Beautiful, Great Shots!! I've always wanted to visit New Zealand.


----------



## sulla (May 22, 2015)

WOW! Thanks for showing these photos to us!


----------



## meywd (May 22, 2015)

Very beautiful photos indeed


----------



## Dylan777 (May 22, 2015)

firegs said:


> These were all taken with a Canon 5D III, 16-35mm f/4L IS USM.



Wonderful series firegs. I really like the 2nd photo


----------



## firegs (May 22, 2015)

Thank you, all! Here's a few more ;D


----------



## Click (May 22, 2015)

firegs said:


> Thank you, all! Here's a few more ;D



Awesome. I especially like the last picture. Nicely done firegs.


----------



## martti (May 23, 2015)

You master your techniques better than well...but my personal feeling is like listening to somebody playing his guitar with the volume knob set to eleven all the time...you get it?


----------



## firegs (May 24, 2015)

martti said:


> You master your techniques better than well...but my personal feeling is like listening to somebody playing his guitar with the volume knob set to eleven all the time...you get it?

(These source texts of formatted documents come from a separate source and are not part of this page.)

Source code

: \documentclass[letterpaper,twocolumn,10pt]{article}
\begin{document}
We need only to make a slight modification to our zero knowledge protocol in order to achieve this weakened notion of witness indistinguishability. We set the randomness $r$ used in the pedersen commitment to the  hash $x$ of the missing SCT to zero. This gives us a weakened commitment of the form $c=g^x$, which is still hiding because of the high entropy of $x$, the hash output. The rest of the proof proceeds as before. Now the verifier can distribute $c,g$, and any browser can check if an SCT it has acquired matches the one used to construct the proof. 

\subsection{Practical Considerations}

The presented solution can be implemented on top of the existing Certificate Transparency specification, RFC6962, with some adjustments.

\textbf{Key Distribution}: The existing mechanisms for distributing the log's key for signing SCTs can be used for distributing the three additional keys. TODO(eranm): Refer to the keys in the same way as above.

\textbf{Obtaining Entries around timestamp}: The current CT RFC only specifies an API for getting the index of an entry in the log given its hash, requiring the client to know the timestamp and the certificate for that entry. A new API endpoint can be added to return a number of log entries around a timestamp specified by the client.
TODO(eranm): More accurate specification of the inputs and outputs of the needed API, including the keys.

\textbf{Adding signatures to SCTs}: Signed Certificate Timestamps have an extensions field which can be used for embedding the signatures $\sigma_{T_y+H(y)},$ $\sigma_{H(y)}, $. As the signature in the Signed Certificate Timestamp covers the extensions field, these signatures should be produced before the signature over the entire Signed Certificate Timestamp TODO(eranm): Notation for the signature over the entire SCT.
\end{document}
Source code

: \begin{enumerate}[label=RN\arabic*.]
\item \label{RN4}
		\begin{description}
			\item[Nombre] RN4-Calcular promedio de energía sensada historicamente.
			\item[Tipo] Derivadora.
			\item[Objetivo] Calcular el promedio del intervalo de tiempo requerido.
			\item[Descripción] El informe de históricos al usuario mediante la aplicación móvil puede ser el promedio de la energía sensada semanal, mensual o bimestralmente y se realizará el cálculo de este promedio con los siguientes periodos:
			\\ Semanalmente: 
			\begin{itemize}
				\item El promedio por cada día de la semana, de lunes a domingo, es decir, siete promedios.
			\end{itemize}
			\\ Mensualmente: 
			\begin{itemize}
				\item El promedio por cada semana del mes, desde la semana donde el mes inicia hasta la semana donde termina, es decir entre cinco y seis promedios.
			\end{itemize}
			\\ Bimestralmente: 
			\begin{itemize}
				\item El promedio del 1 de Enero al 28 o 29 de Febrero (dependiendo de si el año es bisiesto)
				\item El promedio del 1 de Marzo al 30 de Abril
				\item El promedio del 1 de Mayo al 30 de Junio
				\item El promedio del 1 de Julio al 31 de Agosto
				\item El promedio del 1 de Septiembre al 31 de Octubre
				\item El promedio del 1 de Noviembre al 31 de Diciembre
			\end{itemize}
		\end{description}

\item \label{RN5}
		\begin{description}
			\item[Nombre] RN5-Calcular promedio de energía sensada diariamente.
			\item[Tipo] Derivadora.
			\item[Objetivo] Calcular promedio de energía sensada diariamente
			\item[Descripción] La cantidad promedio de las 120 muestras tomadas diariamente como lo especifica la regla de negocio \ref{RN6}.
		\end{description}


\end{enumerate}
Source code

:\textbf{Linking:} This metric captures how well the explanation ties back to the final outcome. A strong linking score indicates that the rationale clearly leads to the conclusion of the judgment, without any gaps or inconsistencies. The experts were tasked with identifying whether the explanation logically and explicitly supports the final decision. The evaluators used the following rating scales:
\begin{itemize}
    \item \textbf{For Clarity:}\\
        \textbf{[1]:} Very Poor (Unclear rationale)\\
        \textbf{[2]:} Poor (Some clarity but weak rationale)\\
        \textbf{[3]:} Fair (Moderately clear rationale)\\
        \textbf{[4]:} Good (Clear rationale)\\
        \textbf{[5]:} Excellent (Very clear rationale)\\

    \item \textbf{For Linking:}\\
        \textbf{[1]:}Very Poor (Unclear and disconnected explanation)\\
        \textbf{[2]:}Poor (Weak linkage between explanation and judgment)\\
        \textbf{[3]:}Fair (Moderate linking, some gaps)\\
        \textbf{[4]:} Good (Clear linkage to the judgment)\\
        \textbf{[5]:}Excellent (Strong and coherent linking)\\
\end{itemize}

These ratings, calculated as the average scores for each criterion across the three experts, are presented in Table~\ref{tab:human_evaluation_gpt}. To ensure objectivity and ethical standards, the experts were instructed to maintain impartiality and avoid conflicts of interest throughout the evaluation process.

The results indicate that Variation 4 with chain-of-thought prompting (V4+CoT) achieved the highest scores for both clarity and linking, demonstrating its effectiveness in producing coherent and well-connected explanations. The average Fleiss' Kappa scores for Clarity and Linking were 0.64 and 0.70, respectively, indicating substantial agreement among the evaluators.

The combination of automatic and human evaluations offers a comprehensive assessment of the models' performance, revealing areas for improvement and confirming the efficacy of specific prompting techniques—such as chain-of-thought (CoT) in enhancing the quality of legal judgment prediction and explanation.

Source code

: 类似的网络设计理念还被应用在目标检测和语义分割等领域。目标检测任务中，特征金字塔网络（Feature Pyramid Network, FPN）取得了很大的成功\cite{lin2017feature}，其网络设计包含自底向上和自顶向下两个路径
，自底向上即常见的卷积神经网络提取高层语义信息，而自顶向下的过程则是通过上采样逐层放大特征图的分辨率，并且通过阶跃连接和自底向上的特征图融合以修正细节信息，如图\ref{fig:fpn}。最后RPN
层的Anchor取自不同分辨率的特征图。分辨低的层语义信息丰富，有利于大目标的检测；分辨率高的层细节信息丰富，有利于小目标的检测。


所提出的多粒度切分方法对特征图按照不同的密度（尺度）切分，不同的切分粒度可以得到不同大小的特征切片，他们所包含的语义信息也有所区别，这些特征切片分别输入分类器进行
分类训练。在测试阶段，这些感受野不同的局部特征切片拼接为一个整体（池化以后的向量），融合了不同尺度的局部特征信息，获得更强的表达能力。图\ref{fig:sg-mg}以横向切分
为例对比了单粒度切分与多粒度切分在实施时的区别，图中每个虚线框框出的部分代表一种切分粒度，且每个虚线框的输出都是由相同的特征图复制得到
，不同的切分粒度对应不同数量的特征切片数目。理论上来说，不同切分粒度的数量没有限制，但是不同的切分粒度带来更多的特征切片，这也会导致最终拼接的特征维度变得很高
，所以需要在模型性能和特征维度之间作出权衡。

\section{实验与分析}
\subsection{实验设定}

Hahaha - not *exactly* sure how to take that


----------



## cid (May 24, 2015)

very nice pictures! I hope, I'll visit New Zealand myself


----------



## lion rock (May 24, 2015)

Super photos!!! Really great. 

May I ask where you visited? My wife and I plan to visit the South Island again in December 2016.


----------



## firegs (May 24, 2015)

lion rock said:


> Super photos!!! Really great.
> 
> May I ask where you visited? My wife and I plan to visit the South Island again in December 2016.



Hey, you and me both! I went with Red Carpet Tour group, and will be going again in Dec 2016.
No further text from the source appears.